# Lying husband



## bethanie (Feb 16, 2011)

in all of the 5 years my husband and i have been together, i have been catching him in lies left and right. even when presented with evidence, he will continue to lie. usually making up something that only an idiot would believe, in my opinion. 

i don't want to go into all of the lies from the past because a lot has changed, though i'm not sure if he has gotten better at covering his lies or if he has really stopped doing most of the things he was doing. my main concern is that he has gone from things that were somewhat innocent to something i think is a lot more damaging to our marriage. though the lying is damaging enough. 

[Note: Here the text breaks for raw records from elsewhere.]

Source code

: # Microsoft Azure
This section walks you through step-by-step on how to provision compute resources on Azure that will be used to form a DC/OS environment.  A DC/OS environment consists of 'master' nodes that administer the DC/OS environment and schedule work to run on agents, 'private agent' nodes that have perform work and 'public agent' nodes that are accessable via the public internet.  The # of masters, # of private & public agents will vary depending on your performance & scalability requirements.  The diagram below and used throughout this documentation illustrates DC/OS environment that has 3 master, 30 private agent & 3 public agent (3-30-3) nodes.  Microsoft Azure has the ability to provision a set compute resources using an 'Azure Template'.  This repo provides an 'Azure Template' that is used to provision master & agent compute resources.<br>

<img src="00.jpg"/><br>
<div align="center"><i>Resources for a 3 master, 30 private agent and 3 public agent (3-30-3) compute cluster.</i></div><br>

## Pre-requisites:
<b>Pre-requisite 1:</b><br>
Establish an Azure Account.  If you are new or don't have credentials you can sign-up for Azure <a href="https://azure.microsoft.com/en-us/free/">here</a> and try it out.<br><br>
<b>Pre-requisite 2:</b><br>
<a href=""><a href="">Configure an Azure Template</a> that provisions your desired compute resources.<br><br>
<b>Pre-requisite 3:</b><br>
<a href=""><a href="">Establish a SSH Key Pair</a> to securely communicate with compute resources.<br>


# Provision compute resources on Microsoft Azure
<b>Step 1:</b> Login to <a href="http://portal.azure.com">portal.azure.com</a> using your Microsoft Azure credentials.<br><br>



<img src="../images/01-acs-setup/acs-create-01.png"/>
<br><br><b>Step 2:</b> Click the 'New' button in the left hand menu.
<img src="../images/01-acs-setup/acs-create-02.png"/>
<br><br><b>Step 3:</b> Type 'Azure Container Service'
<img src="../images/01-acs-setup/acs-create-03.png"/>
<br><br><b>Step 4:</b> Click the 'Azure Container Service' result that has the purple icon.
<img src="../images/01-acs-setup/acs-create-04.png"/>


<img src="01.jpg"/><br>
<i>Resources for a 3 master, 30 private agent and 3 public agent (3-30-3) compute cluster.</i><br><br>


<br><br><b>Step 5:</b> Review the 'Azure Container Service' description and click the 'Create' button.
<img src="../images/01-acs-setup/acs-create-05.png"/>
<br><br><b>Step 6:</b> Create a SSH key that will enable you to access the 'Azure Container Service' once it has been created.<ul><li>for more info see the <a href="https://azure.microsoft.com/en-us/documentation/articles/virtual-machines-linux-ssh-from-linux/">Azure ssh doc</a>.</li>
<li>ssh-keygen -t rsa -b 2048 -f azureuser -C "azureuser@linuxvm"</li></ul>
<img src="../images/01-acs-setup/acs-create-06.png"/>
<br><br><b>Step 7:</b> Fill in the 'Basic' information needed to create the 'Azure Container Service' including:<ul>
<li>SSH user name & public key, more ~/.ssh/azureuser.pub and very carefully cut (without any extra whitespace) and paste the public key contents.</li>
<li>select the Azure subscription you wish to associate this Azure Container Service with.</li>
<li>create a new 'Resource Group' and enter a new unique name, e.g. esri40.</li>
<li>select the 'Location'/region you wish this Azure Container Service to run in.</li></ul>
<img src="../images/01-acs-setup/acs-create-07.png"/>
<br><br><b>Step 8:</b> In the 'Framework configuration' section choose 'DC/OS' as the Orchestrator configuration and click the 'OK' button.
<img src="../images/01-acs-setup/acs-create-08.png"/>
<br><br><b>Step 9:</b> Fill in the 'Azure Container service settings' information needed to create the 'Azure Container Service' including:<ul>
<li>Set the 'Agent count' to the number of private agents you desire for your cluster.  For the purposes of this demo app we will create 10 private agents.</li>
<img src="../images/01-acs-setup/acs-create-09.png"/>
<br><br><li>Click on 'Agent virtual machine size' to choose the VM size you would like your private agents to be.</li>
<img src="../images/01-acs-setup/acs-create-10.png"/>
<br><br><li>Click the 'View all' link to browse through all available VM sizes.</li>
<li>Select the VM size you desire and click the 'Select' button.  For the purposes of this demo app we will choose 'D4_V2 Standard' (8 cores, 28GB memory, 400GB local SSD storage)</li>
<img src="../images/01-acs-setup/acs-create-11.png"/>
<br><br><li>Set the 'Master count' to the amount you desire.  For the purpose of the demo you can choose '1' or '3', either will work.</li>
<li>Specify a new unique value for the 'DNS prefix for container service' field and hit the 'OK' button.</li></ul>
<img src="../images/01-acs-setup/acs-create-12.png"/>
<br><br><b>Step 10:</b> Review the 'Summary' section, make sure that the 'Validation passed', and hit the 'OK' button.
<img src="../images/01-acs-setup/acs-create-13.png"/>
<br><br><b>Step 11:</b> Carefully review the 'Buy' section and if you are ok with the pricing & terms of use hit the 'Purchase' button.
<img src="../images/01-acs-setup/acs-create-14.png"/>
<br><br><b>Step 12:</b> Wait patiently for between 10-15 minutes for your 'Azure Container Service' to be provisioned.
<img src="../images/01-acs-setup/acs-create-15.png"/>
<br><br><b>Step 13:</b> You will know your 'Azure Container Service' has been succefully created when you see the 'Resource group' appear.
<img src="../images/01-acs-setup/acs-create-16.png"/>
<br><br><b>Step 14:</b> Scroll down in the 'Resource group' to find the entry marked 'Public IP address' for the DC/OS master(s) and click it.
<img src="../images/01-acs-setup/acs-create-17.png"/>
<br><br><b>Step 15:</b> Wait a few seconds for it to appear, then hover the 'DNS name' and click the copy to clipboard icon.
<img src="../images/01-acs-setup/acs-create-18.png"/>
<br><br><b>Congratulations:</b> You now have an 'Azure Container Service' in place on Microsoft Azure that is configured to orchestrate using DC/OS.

but over the past year or so, i have caught him several times talking to girls online through quite a few different websites. he is extremely flirtatious, and a few times has said some sexual things. there are some sites that he gets on to play games, like online pool, and refuses to be in any match with a male, he intentionally joins games with girls and enjoys talking to them. sometimes it seems harmless enough, but i wonder what goes on when he does have a chance to be alone. i have found that he has been talking to one girl through windows live messenger on our phone while he is at work for the past few months. of course i have confronted him about all of these things and every time he will lie to me, even with substantial evidence. 

i really just don't understand what he gets out of talking to these girls online, as they live far away and would never meet. as far as i know he has never cheated in real life, and i don't think that he would. we have a healthy relationship aside from this (or so i think). we talk about our issues calmly, rarely ever argue. our sex life is great, though he thinks i am a little shy in the bedroom, but i have done several things with him sexually that i thought were disgusting or made me very uncomfortable, and still continue to compromise as much as possible in that area. we spend as much time together as we can and have a lot of fun with another. am i doing something wrong or missing something? he has never been very open with me about his emotions, but he tells me all the time how much he loves me, and tells me everyday how beautiful or sexy he thinks i am and that he's so happy to have me, etc. so why does he feel the need to talk to these girls?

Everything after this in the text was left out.